Biosafety Mechanism in India

An expert committee, appointed by Supreme Court, has recommended a 10-year moratorium on field trials of all genetically modified (GM) food crops and a complete ban on field trials of transgenics in crops which originate in India.

According to the committee’s interim report, field trials need to be put on hold till an independent committee of experts and stakeholders examined and assessed the potential hazard of herbicide tolerant crops and their suitability to India.

The CBD’s Cartagena Protocol — to which India is a signatory — aims to ensure the safe use of GMOs and cost-effective measures to prevent environmental degradation.

This is the first time that a high-level committee in India has found the regulatory system and the field trial protocol “unsatisfactory and inadequate, requiring major changes, restructuring and strengthening”.

The interim report holds great importance as it is being presented at a time when the Union government, especially the ministry of science and technology, is trying hard to introduce a new regulatory system for GM crops by the name Biotechnology Regulatory Authority of India (BRAI).

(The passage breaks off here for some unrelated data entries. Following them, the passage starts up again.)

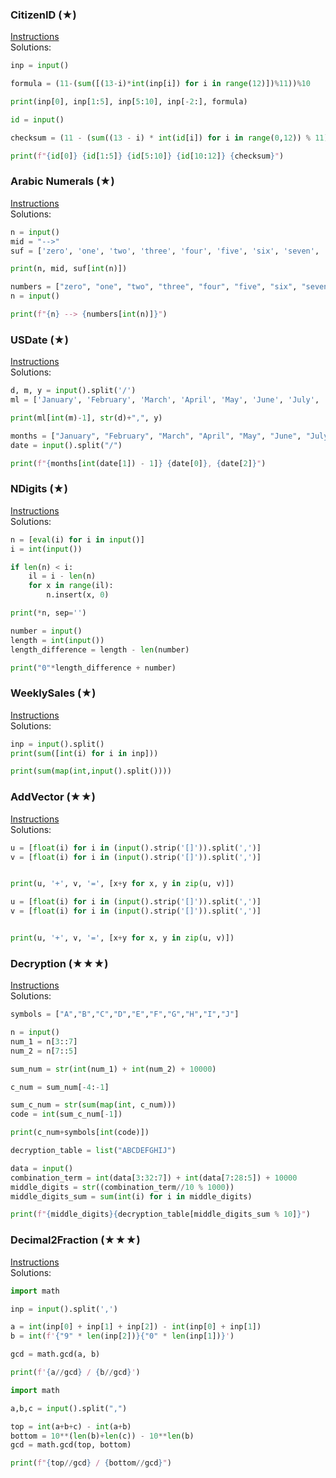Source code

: ### ​CitizenID (​★)

[Instructions](https://2190101.nattee.net/problems/840/get_statement/02_StrList_01.pdf)\
Solutions:

```python
inp = input()

formula = (11-(sum([(13-i)*int(inp[i]) for i in range(12)])%11))%10

print(inp[0], inp[1:5], inp[5:10], inp[-2:], formula)
```

```python
id = input()

checksum = (11 - (sum((13 - i) * int(id[i]) for i in range(0,12)) % 11)) % 10

print(f"{id[0]} {id[1:5]} {id[5:10]} {id[10:12]} {checksum}")
```

### ​Arabic ​Numerals (​★)

[Instructions](https://2190101.nattee.net/problems/841/get_statement/02_StrList_02.pdf)\
Solutions:

```python
n = input()
mid = "-->"
suf = ['zero', 'one', 'two', 'three', 'four', 'five', 'six', 'seven', 'eight', 'nine']

print(n, mid, suf[int(n)])
```

```python
numbers = ["zero", "one", "two", "three", "four", "five", "six", "seven", "eight", "nine"]
n = input()

print(f"{n} --> {numbers[int(n)]}")
```

### ​USDate (​★)

[Instructions](https://2190101.nattee.net/problems/842/get_statement/02_StrList_03.pdf)\
Solutions:

```python
d, m, y = input().split('/')
ml = ['January', 'February', 'March', 'April', 'May', 'June', 'July', 'August', 'September', 'October', 'November', 'December']

print(ml[int(m)-1], str(d)+",", y)
```

```python
months = ["January", "February", "March", "April", "May", "June", "July", "August", "September", "October", "November", "December"]
date = input().split("/")

print(f"{months[int(date[1]) - 1]} {date[0]}, {date[2]}")
```

### ​NDigits (​★)

[Instructions](https://2190101.nattee.net/problems/843/get_statement/02_StrList_04.pdf)\
Solutions:

```python
n = [eval(i) for i in input()]
i = int(input())

if len(n) < i:
    il = i - len(n)
    for x in range(il):
        n.insert(x, 0)

print(*n, sep='')
```

```python
number = input()
length = int(input())
length_difference = length - len(number)

print("0"*length_difference + number)
```

### ​WeeklySales (​★)

[Instructions](https://2190101.nattee.net/problems/844/get_statement/02_StrList_05.pdf)\
Solutions:

```python
inp = input().split()
print(sum([int(i) for i in inp]))
```

```python
print(sum(map(int,input().split())))
```

### ​AddVector (​★★)

[Instructions](https://2190101.nattee.net/problems/845/get_statement/02_StrList_06.pdf)\
Solutions:

```python
u = [float(i) for i in (input().strip('[]')).split(',')]
v = [float(i) for i in (input().strip('[]')).split(',')]


print(u, '+', v, '=', [x+y for x, y in zip(u, v)])
```

```python
u = [float(i) for i in (input().strip('[]')).split(',')]
v = [float(i) for i in (input().strip('[]')).split(',')]


print(u, '+', v, '=', [x+y for x, y in zip(u, v)])
```

### ​Decryption (​★★★)

[Instructions](https://2190101.nattee.net/problems/846/get_statement/02_StrList_07.pdf)\
Solutions:

```python
symbols = ["A","B","C","D","E","F","G","H","I","J"]

n = input()
num_1 = n[3::7]
num_2 = n[7::5]

sum_num = str(int(num_1) + int(num_2) + 10000)

c_num = sum_num[-4:-1]

sum_c_num = str(sum(map(int, c_num)))
code = int(sum_c_num[-1])

print(c_num+symbols[int(code)])
```

```python
decryption_table = list("ABCDEFGHIJ")

data = input()
combination_term = int(data[3:32:7]) + int(data[7:28:5]) + 10000
middle_digits = str((combination_term//10 % 1000))
middle_digits_sum = sum(int(i) for i in middle_digits)

print(f"{middle_digits}{decryption_table[middle_digits_sum % 10]}")
```

### ​Decimal2Fraction (​★★★)

[Instructions](https://2190101.nattee.net/problems/1038/get_statement/02_StrList_08.pdf)\
Solutions:

```python
import math

inp = input().split(',')

a = int(inp[0] + inp[1] + inp[2]) - int(inp[0] + inp[1])
b = int(f'{"9" * len(inp[2])}{"0" * len(inp[1])}')

gcd = math.gcd(a, b)

print(f'{a//gcd} / {b//gcd}')
```

```python
import math

a,b,c = input().split(",")

top = int(a+b+c) - int(a+b)
bottom = 10**(len(b)+len(c)) - 10**len(b)
gcd = math.gcd(top, bottom)

print(f"{top//gcd} / {bottom//gcd}")
```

A bill proposes setting up BRAI under the ministry of science and technology which will act as a single window clearance system for products of modern biotechnology, including GM crops. At present GM crops are under the purview of the Union Ministry of Environment and Forests.

What are Bt Crops?

Bt crops are genetically modified (GM) plants that use a toxic protein from the naturally occurring soil bacterium, Bacillus thuringiensis (hence Bt), to kill insects.

The Bt technology, first developed by American biotech giant Monsanto Company in 1986, was introduced in India a decade ago in cotton seeds.

India and Bt Crops

Monsanto’s Indian partner, Maharashtra Hybrid Seed Company (Mahyco) sought to commercialise a GM brinjal or eggplant using the same Bt gene, but was stopped by then minister for environment and forests Jairam Ramesh, who imposed an indefinite moratorium on its release in the wake of widespread concerns over its safety in a food crop.

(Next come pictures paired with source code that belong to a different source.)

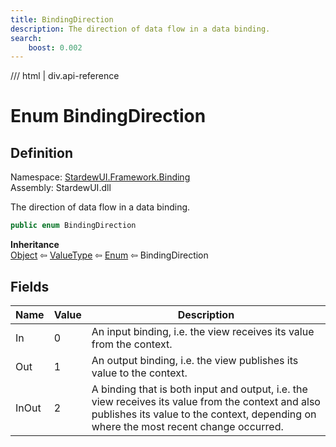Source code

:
 ```yaml
---
title: BindingDirection
description: The direction of data flow in a data binding.
search:
    boost: 0.002
---
```


<link rel="stylesheet" href="/StardewUI/stylesheets/reference.css" />

/// html | div.api-reference

# Enum BindingDirection

## Definition

<div class="api-definition" markdown>

Namespace: [StardewUI.Framework.Binding](index.md)  
Assembly: StardewUI.dll  

</div>

The direction of data flow in a data binding.

```cs
public enum BindingDirection
```

**Inheritance**  
[Object](https://learn.microsoft.com/en-us/dotnet/api/system.object) ⇦ [ValueType](https://learn.microsoft.com/en-us/dotnet/api/system.valuetype) ⇦ [Enum](https://learn.microsoft.com/en-us/dotnet/api/system.enum) ⇦ BindingDirection

## Fields

 | Name | Value | Description |
| --- | --- | --- |
| <a id="in">In</a> | 0 | An input binding, i.e. the view receives its value from the context. | 
| <a id="out">Out</a> | 1 | An output binding, i.e. the view publishes its value to the context. | 
| <a id="inout">InOut</a> | 2 | A binding that is both input and output, i.e. the view receives its value from the context and also publishes its value to the context, depending on where the most recent change occurred. | 


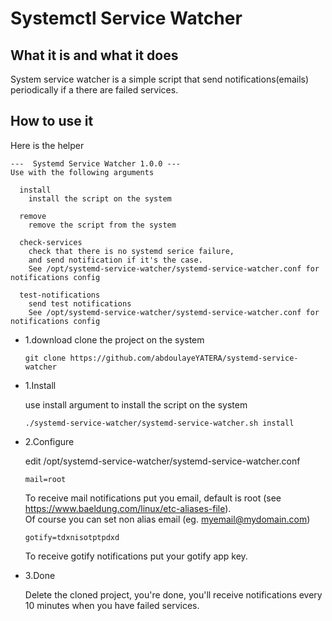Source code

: # Systemctl Service Watcher

## What it is and what it does

System service watcher is a simple script that send notifications(emails)
periodically if a there are failed services.

## How to use it

Here is the helper

```
---  Systemd Service Watcher 1.0.0 ---
Use with the following arguments

  install
    install the script on the system

  remove
    remove the script from the system

  check-services
    check that there is no systemd serice failure,
    and send notification if it's the case.
    See /opt/systemd-service-watcher/systemd-service-watcher.conf for notifications config

  test-notifications
    send test notifications
    See /opt/systemd-service-watcher/systemd-service-watcher.conf for notifications config
```

- 1.download
  clone the project on the system

  ```
  git clone https://github.com/abdoulayeYATERA/systemd-service-watcher
  ```

- 1.Install

  use install argument to install the script on the system

  ```
  ./systemd-service-watcher/systemd-service-watcher.sh install
  ```

- 2.Configure

  edit /opt/systemd-service-watcher/systemd-service-watcher.conf

  ```
  mail=root
  ```

  To receive mail notifications put you email, default is root (see https://www.baeldung.com/linux/etc-aliases-file).<br/>
  Of course you can set non alias email (eg. myemail@mydomain.com)

  ```
  gotify=tdxnisotptpdxd
  ```

  To receive gotify notifications put your gotify app key.

- 3.Done

  Delete the cloned project, you're done, you'll receive notifications every 10 minutes when you have failed services.
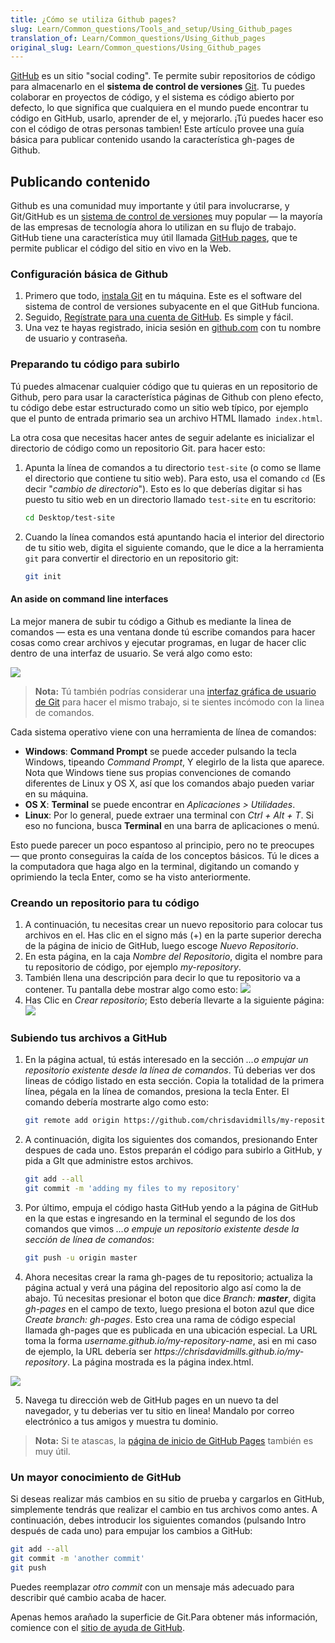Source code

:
```yaml
---
title: ¿Cómo se utiliza Github pages?
slug: Learn/Common_questions/Tools_and_setup/Using_Github_pages
translation_of: Learn/Common_questions/Using_Github_pages
original_slug: Learn/Common_questions/Using_Github_pages
---
```


[GitHub](https://github.com/) es un sitio "social coding". Te permite subir repositorios de código para almacenarlo en el **sistema de control de versiones** [Git](http://git-scm.com/). Tu puedes colaborar en proyectos de código, y el sistema es código abierto por defecto, lo que significa que cualquiera en el mundo puede encontrar tu código en GitHub, usarlo, aprender de el, y mejorarlo. ¡Tú puedes hacer eso con el código de otras personas tambien! Este artículo provee una guía básica para publicar contenido usando la característica gh-pages de Github.

## Publicando contenido

Github es una comunidad muy importante y útil para involucrarse, y Git/GitHub es un [sistema de control de versiones](http://git-scm.com/book/en/v2/Getting-Started-About-Version-Control) muy popular — la mayoría de las empresas de tecnología ahora lo utilizan en su flujo de trabajo. GitHub tiene una característica muy útil llamada [GitHub pages](https://pages.github.com/), que te permite publicar el código del sitio en vivo en la Web.

### Configuración básica de Github

1.  Primero que todo, [instala Git](http://git-scm.com/downloads) en tu máquina. Este es el software del sistema de control de versiones subyacente en el que GitHub funciona.
2.  Seguido, [Regístrate para una cuenta de GitHub](https://github.com/join). Es simple y fácil.
3.  Una vez te hayas registrado, inicia sesión en [github.com](https://github.com) con tu nombre de usuario y contraseña.

### Preparando tu código para subirlo

Tú puedes almacenar cualquier código que tu quieras en un repositorio de Github, pero para usar la característica páginas de Github con pleno efecto, tu código debe estar estructurado como un sitio web típico, por ejemplo que el punto de entrada primario sea un archivo HTML llamado` index.html`.

La otra cosa que necesitas hacer antes de seguir adelante es inicializar el directorio de código como un repositorio Git. para hacer esto:

1.  Apunta la línea de comandos a tu directorio `test-site` (o como se llame el directorio que contiene tu sitio web). Para esto, usa el comando `cd` (Es decir "_cambio de directorio_"). Esto es lo que deberías digitar si has puesto tu sitio web en un directorio llamado `test-site` en tu escritorio:

    ```sh
    cd Desktop/test-site
    ```

2.  Cuando la línea comandos está apuntando hacia el interior del directorio de tu sitio web, digita el siguiente comando, que le dice a la herramienta `git` para convertir el directorio en un repositorio git:

    ```sh
    git init
    ```

#### An aside on command line interfaces

La mejor manera de subir tu código a Github es mediante la linea de comandos — esta es una ventana donde tú escribe comandos para hacer cosas como crear archivos y ejecutar programas, en lugar de hacer clic dentro de una interfaz de usuario. Se verá algo como esto:

![](https://mdn.mozillademos.org/files/9483/command-line.png)

> **Nota:** Tú también podrías considerar una [interfaz gráfica de usuario de Git](http://git-scm.com/downloads/guis) para hacer el mismo trabajo, si te sientes incómodo con la linea de comandos.

Cada sistema operativo viene con una herramienta de línea de comandos:

- **Windows**: **Command Prompt** se puede acceder pulsando la tecla Windows, tipeando _Command Prompt_, Y elegirlo de la lista que aparece. Nota que Windows tiene sus propias convenciones de comando diferentes de Linux y OS X, así que los comandos abajo pueden variar en su máquina.
- **OS X**: **Terminal** se puede encontrar en _Aplicaciones > Utilidades_.
- **Linux**: Por lo general, puede extraer una terminal con _Ctrl + Alt + T_. Si eso no funciona, busca **Terminal** en una barra de aplicaciones o menú.

Esto puede parecer un poco espantoso al principio, pero no te preocupes — que pronto conseguiras la caída de los conceptos básicos. Tú le dices a la computadora que haga algo en la terminal, digitando un comando y oprimiendo la tecla Enter, como se ha visto anteriormente.

### Creando un repositorio para tu código

1.  A continuación, tu necesitas crear un nuevo repositorio para colocar tus archivos en el. Has clic en el signo más (+) en la parte superior derecha de la página de inicio de GitHub, luego escoge _Nuevo Repositorio_.
2.  En esta página, en la caja _Nombre del Repositorio_, digita el nombre para tu repositorio de código, por ejemplo _my-repository_.
3.  También llena una descripción para decir lo que tu repositorio va a contener. Tu pantalla debe mostrar algo como esto:
    ![](https://mdn.mozillademos.org/files/12143/create-new-repo.png)
4.  Has Clic en _Crear repositorio_; Esto debería llevarte a la siguiente página:
    ![](https://mdn.mozillademos.org/files/12141/github-repo.png)

### Subiendo tus archivos a GitHub

1.  En la página actual, tú estás interesado en la sección _…o empujar un repositorio existente desde la línea de comandos_. Tú deberias ver dos lineas de código listado en esta sección. Copia la totalidad de la primera línea, pégala en la línea de comandos, presiona la tecla Enter. El comando debería mostrarte algo como esto:

    ```sh
    git remote add origin https://github.com/chrisdavidmills/my-repository.git
    ```

2.  A continuación, digita los siguientes dos comandos, presionando Enter despues de cada uno. Estos preparán el código para subirlo a GitHub, y pida a GIt que administre estos archivos.

    ```sh
    git add --all
    git commit -m 'adding my files to my repository'
    ```

3.  Por último, empuja el código hasta GitHub yendo a la página de GitHub en la que estas e ingresando en la terminal el segundo de los dos comandos que vimos _…o empuje un repositorio existente desde la sección de línea de comandos_:

    ```sh
    git push -u origin master
    ```

4.  Ahora necesitas crear la rama gh-pages de tu repositorio; actualiza la página actual y verá una página del repositorio algo así como la de abajo. Tú necesitas presionar el boton que dice _Branch: **master**_, digita _gh-pages_ en el campo de texto, luego presiona el boton azul que dice _Create branch: gh-pages_. Esto crea una rama de código especial llamada gh-pages que es publicada en una ubicación especial. La URL toma la forma _username.github.io/my-repository-name_, asi en mi caso de ejemplo, la URL debería ser _https\://chrisdavidmills.github.io/my-repository_. La página mostrada es la página index.html.

![](https://mdn.mozillademos.org/files/12145/repo-site.png)

5.  Navega tu dirección web de GitHub pages en un nuevo ta del navegador, y tu deberias ver tu sitio en linea! Mandalo por correo electrónico a tus amigos y muestra tu dominio.

> **Nota:** Si te atascas, la [página de inicio de GitHub Pages](https://pages.github.com/) también es muy útil.

### Un mayor conocimiento de GitHub

Si deseas realizar más cambios en su sitio de prueba y cargarlos en GitHub, simplemente tendrás que realizar el cambio en tus archivos como antes. A continuación, debes introducir los siguientes comandos (pulsando Intro después de cada uno) para empujar los cambios a GitHub:

```sh
git add --all
git commit -m 'another commit'
git push
```

Puedes reemplazar _otro commit_ con un mensaje más adecuado para describir qué cambio acaba de hacer.

Apenas hemos arañado la superficie de Git.Para obtener más información, comience con el [sitio de ayuda de GitHub](https://help.github.com/index.html).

Recommendations of the committee

  • There should be designated sites where stage I and stage II field trial can be carried.
  • Trials should not be conducted in farmers fields.
  • Ten-year moratorium on field trials of Bt transgenics in all food crops that are directly consumed by people
  • Moratorium on field trials of herbicide tolerant (HT) crops
  • Re-examination of all biosafety data for applications in process as well as those that have been approved for release. This should be done by scientists who are qualified in biosafety science and experienced in evaluation of biosafety dossiers for transgenic plants
  • Long-term and inter-generational toxicity studies to the current requirement which stops at sub-chronic stage
  • Scientists qualified in evaluation of the biosafety data of GM crops should be engaged to analyse safety data submitted by developers; preliminary biosafety tests prior to field trials, including sub-chronic toxicity in small animals, should be included in the protocol.

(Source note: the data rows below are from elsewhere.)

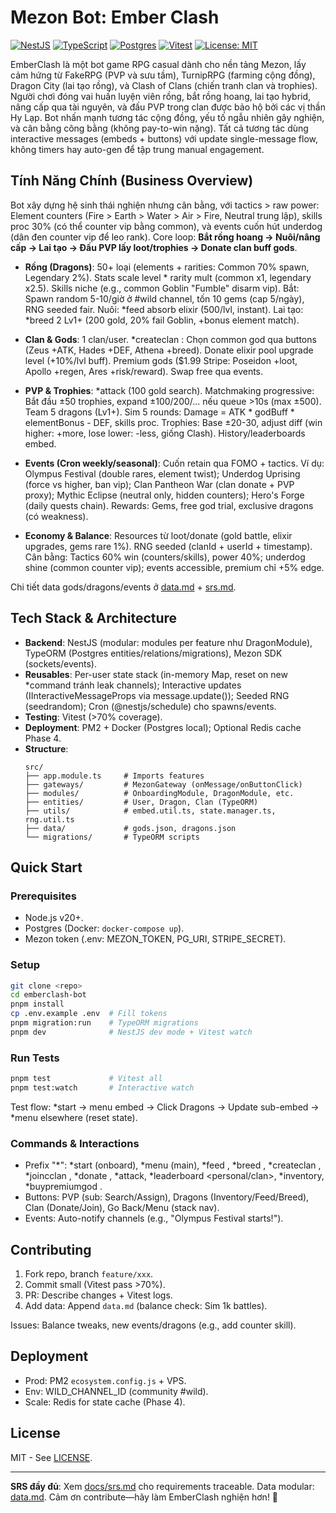 # Mezon Bot: Ember Clash

[![NestJS](https://img.shields.io/badge/NestJS-^10.0-red)](https://nestjs.com/) [![TypeScript](https://img.shields.io/badge/TypeScript-^5.0-blue)](https://www.typescriptlang.org/) [![Postgres](https://img.shields.io/badge/Postgres-^15-green)](https://www.postgresql.org/) [![Vitest](https://img.shields.io/badge/Vitest-^2.0-yellow)](https://vitest.dev/) [![License: MIT](https://img.shields.io/badge/License-MIT-purple)](LICENSE)

EmberClash là một bot game RPG casual dành cho nền tảng Mezon, lấy cảm hứng từ FakeRPG (PVP và sưu tầm), TurnipRPG (farming cộng đồng), Dragon City (lai tạo rồng), và Clash of Clans (chiến tranh clan và trophies). Người chơi đóng vai huấn luyện viên rồng, bắt rồng hoang, lai tạo hybrid, nâng cấp qua tài nguyên, và đấu PVP trong clan được bảo hộ bởi các vị thần Hy Lạp. Bot nhấn mạnh tương tác cộng đồng, yếu tố ngẫu nhiên gây nghiện, và cân bằng công bằng (không pay-to-win nặng). Tất cả tương tác dùng interactive messages (embeds + buttons) với update single-message flow, không timers hay auto-gen để tập trung manual engagement.

## Tính Năng Chính (Business Overview)
Bot xây dựng hệ sinh thái nghiện nhưng cân bằng, với tactics > raw power: Element counters (Fire > Earth > Water > Air > Fire, Neutral trung lập), skills proc 30% (có thể counter vip bằng common), và events cuốn hút underdog (dân đen counter vip để leo rank). Core loop: **Bắt rồng hoang → Nuôi/nâng cấp → Lai tạo → Đấu PVP lấy loot/trophies → Donate clan buff gods**. 

- **Rồng (Dragons)**: 50+ loại (elements + rarities: Common 70% spawn, Legendary 2%). Stats scale level * rarity mult (common x1, legendary x2.5). Skills niche (e.g., common Goblin "Fumble" disarm vip). Bắt: Spawn random 5-10/giờ ở #wild channel, tốn 10 gems (cap 5/ngày), RNG seeded fair. Nuôi: *feed absorb elixir (500/lvl, instant). Lai tạo: *breed 2 Lv1+ (200 gold, 20% fail Goblin, +bonus element match).
  
- **Clan & Gods**: 1 clan/user. *createclan <name>: Chọn common god qua buttons (Zeus +ATK, Hades +DEF, Athena +breed). Donate elixir pool upgrade level (+10%/lvl buff). Premium gods ($1.99 Stripe: Poseidon +loot, Apollo +regen, Ares +risk/reward). Swap free qua events.

- **PVP & Trophies**: *attack (100 gold search). Matchmaking progressive: Bắt đầu ±50 trophies, expand ±100/200/... nếu queue >10s (max ±500). Team 5 dragons (Lv1+). Sim 5 rounds: Damage = ATK * godBuff * elementBonus - DEF, skills proc. Trophies: Base ±20-30, adjust diff (win higher: +more, lose lower: -less, giống Clash). History/leaderboards embed.

- **Events (Cron weekly/seasonal)**: Cuốn retain qua FOMO + tactics. Ví dụ: Olympus Festival (double rares, element twist); Underdog Uprising (force vs higher, ban vip); Clan Pantheon War (clan donate + PVP proxy); Mythic Eclipse (neutral only, hidden counters); Hero's Forge (daily quests chain). Rewards: Gems, free god trial, exclusive dragons (có weakness).

- **Economy & Balance**: Resources từ loot/donate (gold battle, elixir upgrades, gems rare 1%). RNG seeded (clanId + userId + timestamp). Cân bằng: Tactics 60% win (counters/skills), power 40%; underdog shine (common counter vip); events accessible, premium chỉ +5% edge.

Chi tiết data gods/dragons/events ở [data.md](docs/data.md) + [srs.md](docs/srs.md).

## Tech Stack & Architecture
- **Backend**: NestJS (modular: modules per feature như DragonModule), TypeORM (Postgres entities/relations/migrations), Mezon SDK (sockets/events).
- **Reusables**: Per-user state stack (in-memory Map, reset on new *command tránh leak channels); Interactive updates (IInteractiveMessageProps via message.update()); Seeded RNG (seedrandom); Cron (@nestjs/schedule) cho spawns/events.
- **Testing**: Vitest (>70% coverage).
- **Deployment**: PM2 + Docker (Postgres local); Optional Redis cache Phase 4.
- **Structure**:
  ```
  src/
  ├── app.module.ts     # Imports features
  ├── gateways/         # MezonGateway (onMessage/onButtonClick)
  ├── modules/          # OnboardingModule, DragonModule, etc.
  ├── entities/         # User, Dragon, Clan (TypeORM)
  ├── utils/            # embed.util.ts, state.manager.ts, rng.util.ts
  ├── data/             # gods.json, dragons.json
  └── migrations/       # TypeORM scripts
  ```

## Quick Start
### Prerequisites
- Node.js v20+.
- Postgres (Docker: `docker-compose up`).
- Mezon token (.env: MEZON_TOKEN, PG_URI, STRIPE_SECRET).

### Setup
```bash
git clone <repo>
cd emberclash-bot
pnpm install
cp .env.example .env  # Fill tokens
pnpm migration:run    # TypeORM migrations
pnpm dev              # NestJS dev mode + Vitest watch
```

### Run Tests
```bash
pnpm test             # Vitest all
pnpm test:watch       # Interactive watch
```

Test flow: *start → menu embed → Click Dragons → Update sub-embed → *menu elsewhere (reset state).

### Commands & Interactions
- Prefix "*": *start (onboard), *menu (main), *feed <id> <amt>, *breed <d1> <d2>, *createclan <name>, *joincclan <id>, *donate <amt>, *attack, *leaderboard <personal/clan>, *inventory, *buypremiumgod <god>.
- Buttons: PVP (sub: Search/Assign), Dragons (Inventory/Feed/Breed), Clan (Donate/Join), Go Back/Menu (stack nav).
- Events: Auto-notify channels (e.g., "Olympus Festival starts!").

## Contributing
1. Fork repo, branch `feature/xxx`.
2. Commit small (Vitest pass >70%).
3. PR: Describe changes + Vitest logs.
4. Add data: Append `data.md` (balance check: Sim 1k battles).

Issues: Balance tweaks, new events/dragons (e.g., add counter skill).

## Deployment
- Prod: PM2 `ecosystem.config.js` + VPS.
- Env: WILD_CHANNEL_ID (community #wild).
- Scale: Redis for state cache (Phase 4).

## License
MIT - See [LICENSE](LICENSE).

---

**SRS đầy đủ**: Xem [docs/srs.md](docs/srs.md) cho requirements traceable. Data modular: [data.md](data/gods.json). Cảm ơn contribute—hãy làm EmberClash nghiện hơn! 🚀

How Biosafety works in India?

RDAC—Recombinant DNA Advisory Committee; RCGM—Review Committee on Genetic Manipulation; IBSC—Institutional Biosafety Committee; GEAC—Genetic Engineering Approval Committee; SBCC—State Biotechnology Coordination Committee; DLC—District Level Committee; ICAR—Indian Council for Agricultural Research; MEC—Monitoring and Evaluation Committee.

Problem of Biosafety

The problem with India is that GM crop trials are being approved at dizzying speed—at one three-hour meeting, GEAC approved 144 applications—while little is done to monitor field trials, many of which are illegal because they do not comply with requirements.

As India becomes a vast testing ground for all kinds of GM crops, there are clear indications that regulations are being thrown overboard as private crop developers and the National Agriculture Research System (NARS) join hands on the testing of GM crops.